Pressions, cartes d'identité falsifiées et argent électoral
Ici ou là, on affirme sa soif de démocratie, son souhait du déroulement du scrutin dans le calme, on souligne que les préparatifs se déroulent dans une bonne ambiance, mais on ne se prive pas d'accuser le camp adverse de tous les maux, sans nécessairement le citer. « Les services de renseignements syriens exercent de fortes pressions sur les électeurs libanais installés en Syrie. Ils vont jusqu'à les menacer », accuse le député Jamal Jarrah. Il explique que « les électeurs se voient remettre, par les services syriens, une enveloppe contenant la liste des candidats du 8 Mars ». « Le vote n'est-il pas censé être secret ? » demande-t-il. « La machine électorale d'un parti (de l'opposition) a également émis des cartes d'identité falsifiées », ajoute-t-il, précisant qu' « un seul parti au Liban a ces capacités ». Il souligne enfin que le ministre de l'Intérieur a été alerté de ces irrégularités et qu'il doit prendre des mesures.
Une autre source proche de la majorité qui a requis l'anonymat évoque « les fortes pressions exercées sur les délégués du 14 Mars dans les régions chiites et même chiito-chrétiennes ». « On veut nous empêcher de choisir librement nos délégués. Certains députés n'arrivent même à se rendre dans ces régions », affirme-t-elle, ajoutant que « les partisans du 14 Mars ont peur de dire tout haut leur choix politique ».
Du côté de l'opposition, on dénonce l'argent électoral. « Cet argent est utilisé dans tout le pays, à tous les niveaux », déplore le député Nasser Nasrallah, sans vouloir accuser une partie en particulier. Répondant aux accusations de la majorité concernant les pressions exercées sur les électeurs, il soutient que « ces accusations sont fausses et les électeurs ont la liberté totale de faire leur choix. » « Qu'ils donnent un seul exemple de ces allégations. Que celui qui a fait l'objet de pressions le dise », souligne-t-il, tout en affirmant que « les accusations sans preuves sont infondées ». Il invite aussi le ministère de l'Intérieur à prendre les mesures nécessaires, en cas de fraude, notamment au niveau des cartes d'identité.

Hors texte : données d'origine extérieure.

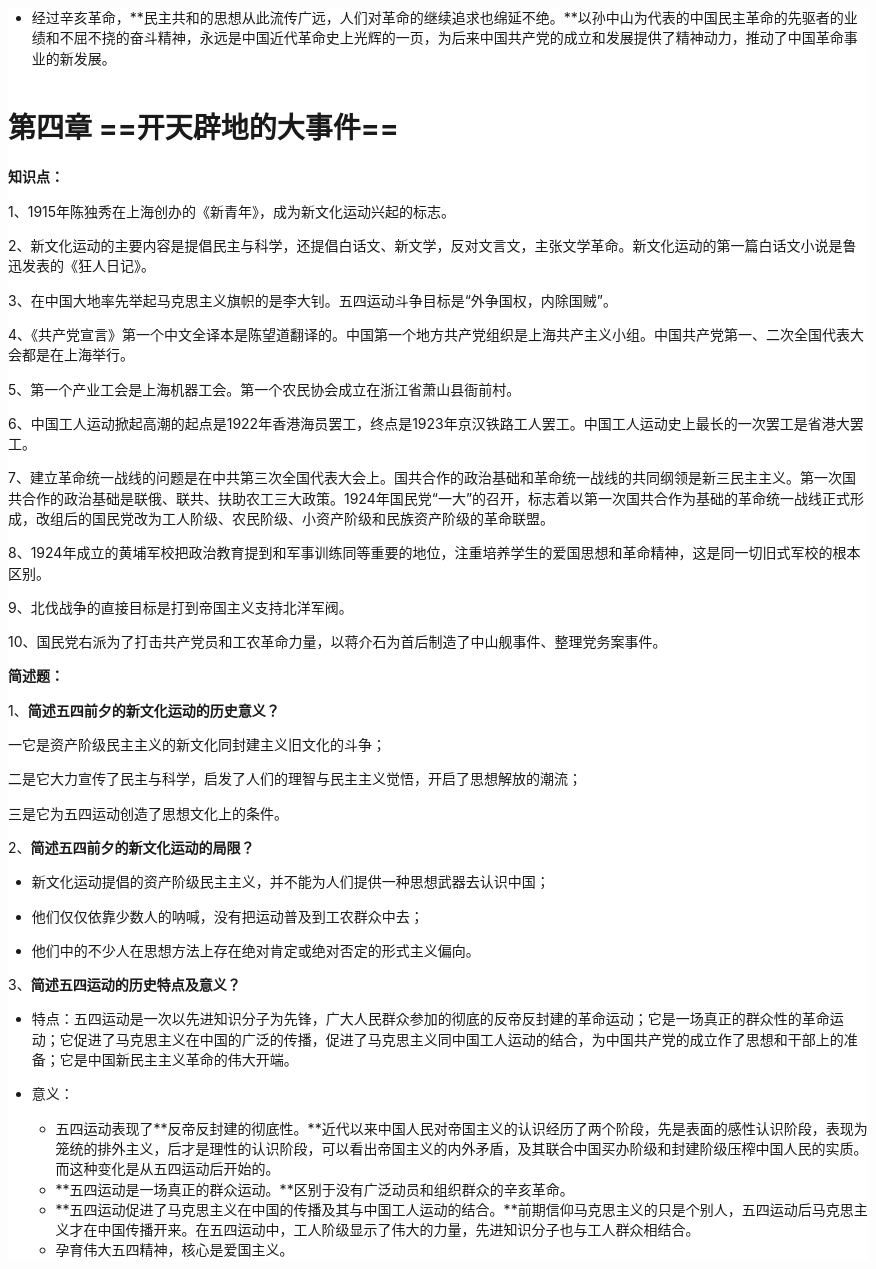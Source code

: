 - 经过辛亥革命，**民主共和的思想从此流传广远，人们对革命的继续追求也绵延不绝。**以孙中山为代表的中国民主革命的先驱者的业绩和不屈不挠的奋斗精神，永远是中国近代革命史上光辉的一页，为后来中国共产党的成立和发展提供了精神动力，推动了中国革命事业的新发展。



 

# 第四章 ==开天辟地的大事件== 

**知识点：**

1、1915年陈独秀在上海创办的《新青年》，成为新文化运动兴起的标志。

2、新文化运动的主要内容是提倡民主与科学，还提倡白话文、新文学，反对文言文，主张文学革命。新文化运动的第一篇白话文小说是鲁迅发表的《狂人日记》。

3、在中国大地率先举起马克思主义旗帜的是李大钊。五四运动斗争目标是“外争国权，内除国贼”。

4、《共产党宣言》第一个中文全译本是陈望道翻译的。中国第一个地方共产党组织是上海共产主义小组。中国共产党第一、二次全国代表大会都是在上海举行。

5、第一个产业工会是上海机器工会。第一个农民协会成立在浙江省萧山县衙前村。

6、中国工人运动掀起高潮的起点是1922年香港海员罢工，终点是1923年京汉铁路工人罢工。中国工人运动史上最长的一次罢工是省港大罢工。

7、建立革命统一战线的问题是在中共第三次全国代表大会上。国共合作的政治基础和革命统一战线的共同纲领是新三民主主义。第一次国共合作的政治基础是联俄、联共、扶助农工三大政策。1924年国民党“一大”的召开，标志着以第一次国共合作为基础的革命统一战线正式形成，改组后的国民党改为工人阶级、农民阶级、小资产阶级和民族资产阶级的革命联盟。

8、1924年成立的黄埔军校把政治教育提到和军事训练同等重要的地位，注重培养学生的爱国思想和革命精神，这是同一切旧式军校的根本区别。

9、北伐战争的直接目标是打到帝国主义支持北洋军阀。

10、国民党右派为了打击共产党员和工农革命力量，以蒋介石为首后制造了中山舰事件、整理党务案事件。

 

**简述题：**

1、**简述五四前夕的新文化运动的历史意义？**

一它是资产阶级民主主义的新文化同封建主义旧文化的斗争；

二是它大力宣传了民主与科学，启发了人们的理智与民主主义觉悟，开启了思想解放的潮流；

三是它为五四运动创造了思想文化上的条件。

2、**简述五四前夕的新文化运动的局限？**

- 新文化运动提倡的资产阶级民主主义，并不能为人们提供一种思想武器去认识中国；

- 他们仅仅依靠少数人的呐喊，没有把运动普及到工农群众中去；

- 他们中的不少人在思想方法上存在绝对肯定或绝对否定的形式主义偏向。

3、**简述五四运动的历史特点及意义？**

- 特点：五四运动是一次以先进知识分子为先锋，广大人民群众参加的彻底的反帝反封建的革命运动；它是一场真正的群众性的革命运动；它促进了马克思主义在中国的广泛的传播，促进了马克思主义同中国工人运动的结合，为中国共产党的成立作了思想和干部上的准备；它是中国新民主主义革命的伟大开端。

- 意义：
  - 五四运动表现了**反帝反封建的彻底性。**近代以来中国人民对帝国主义的认识经历了两个阶段，先是表面的感性认识阶段，表现为笼统的排外主义，后才是理性的认识阶段，可以看出帝国主义的内外矛盾，及其联合中国买办阶级和封建阶级压榨中国人民的实质。而这种变化是从五四运动后开始的。
  - **五四运动是一场真正的群众运动。**区别于没有广泛动员和组织群众的辛亥革命。
  - **五四运动促进了马克思主义在中国的传播及其与中国工人运动的结合。**前期信仰马克思主义的只是个别人，五四运动后马克思主义才在中国传播开来。在五四运动中，工人阶级显示了伟大的力量，先进知识分子也与工人群众相结合。
  - 孕育伟大五四精神，核心是爱国主义。

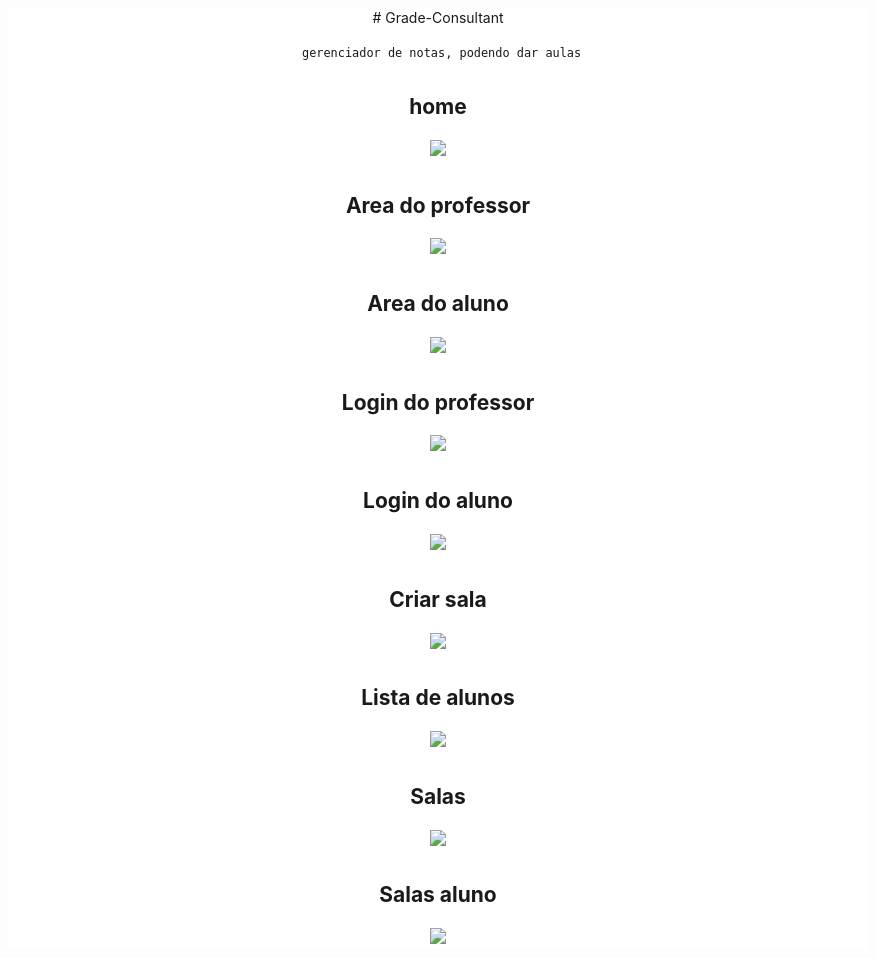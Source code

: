 <div align="center">
     # Grade-Consultant


     gerenciador de notas, podendo dar aulas
</div>


<div align="center">
     <h2>home</h2>
     <img width="800px" src="https://user-images.githubusercontent.com/107718793/212244611-81467fcc-dbdb-4456-ad65-4ae4dbe33ab2.jpg"/>
      <h2>Area do professor</h2>
     <img width="800px" src="https://user-images.githubusercontent.com/107718793/212244606-6b174a45-d83b-4881-8eab-40225087022d.jpg"/>
      <h2>Area do aluno</h2>
     <img width="800px" src="https://user-images.githubusercontent.com/107718793/212244602-4bb603fe-ecef-4011-873e-34440e6a5b7a.jpg"/>
      <h2>Login do professor</h2>
     <img width="800px" src="https://user-images.githubusercontent.com/107718793/212244618-38dd0704-e2eb-494c-a2b2-6a9ec1fd4b52.jpg"/>
     <h2>Login do aluno</h2>
     <img width="800px" src="https://user-images.githubusercontent.com/107718793/212244616-6924d6f6-1ab2-4ff7-922d-b63866c314ef.jpg"/>
     <h2>Criar sala</h2>
     <img width="800px" src="https://user-images.githubusercontent.com/107718793/212244608-01213954-abbd-440c-92ca-ef1500a24f69.jpg"/>
      <h2>Lista de alunos</h2>
     <img width="800px" src="https://user-images.githubusercontent.com/107718793/212244614-242bbf9e-5e27-46bb-bcaa-0dcf3016cf3a.jpg"/>
      <h2>Salas</h2>
     <img width="800px" src="https://user-images.githubusercontent.com/107718793/212244622-429c377e-f742-4525-9cd3-b293d3ce95f9.jpg"/>
     <h2>Salas aluno</h2>
     <img width="800px" src="https://user-images.githubusercontent.com/107718793/212244619-7e5ddc2a-bb9a-4083-b82c-d0e1036a543c.jpg"/>
</div>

La confiance des deux camps
L'ancien député Élie Ferzli ne peut, lui aussi, s'empêcher de dénoncer l'argent électoral. « L'argent a saboté la démocratie », déplore-t-il. « Il a de tout temps fait partie du paysage électoral libanais, mais il n'a jamais été aussi présent qu'aujourd'hui », affirme-t-il, insistant sur « le devoir du gouvernement de montrer du doigt les responsables ». Répondant également aux accusations de pressions exercées par le 8 Mars sur les électeurs libanais installés en Syrie, il observe que chaque partie s'occupe de ses électeurs et les incite à voter. « Pourquoi la majorité a-t-elle le droit d'exercer la pression sur ses électeurs et pas nous ? », demande-t-il.
De part et d'autre, toutefois, on est totalement confiant, persuadé qu'on a toutes les chances de gagner. Côté 14 Mars, aussi bien le candidat Jamal Jarrah que la source proche de la majorité affirment que « la liste du 14 Mars dans sa totalité est sûre de sa victoire absolue », malgré la grande popularité des deux candidats de l'opposition Élie Ferzli et Nasser Nasrallah. La source ajoute que « les candidats de la liste sont très unis et travaillent ensemble pour leur victoire commune ».
Côté 8 Mars, on est aussi confiant. « Nous avons grand espoir de remporter la bataille, car notre liste est constituée de Békaïotes purs. Nous sommes sûrs d'obtenir 30 % des voix sunnites et tirons parti du fait que l'accord quadripartite est du passé », explique Élie Ferzli. « Il reste à savoir si la majorité actuelle sera capable de percer notre liste », ajoute-t-il, avec un brin d'humour. Quant au député Nasser Nasrallah, il note que « les membres de la liste ont accompli leur travail et les électeurs ont déjà fait leur choix ». « Il faut que chacun accepte les résultats », conclut-il, sans en dire plus.
Seuls les résultats du scrutin donneront raison à une partie ou à l'autre. Dans l'espoir que l'opération électorale se déroule de manière démocratique et dans le calme, comme affirment le souhaiter aussi bien le 14 Mars que le 8 Mars.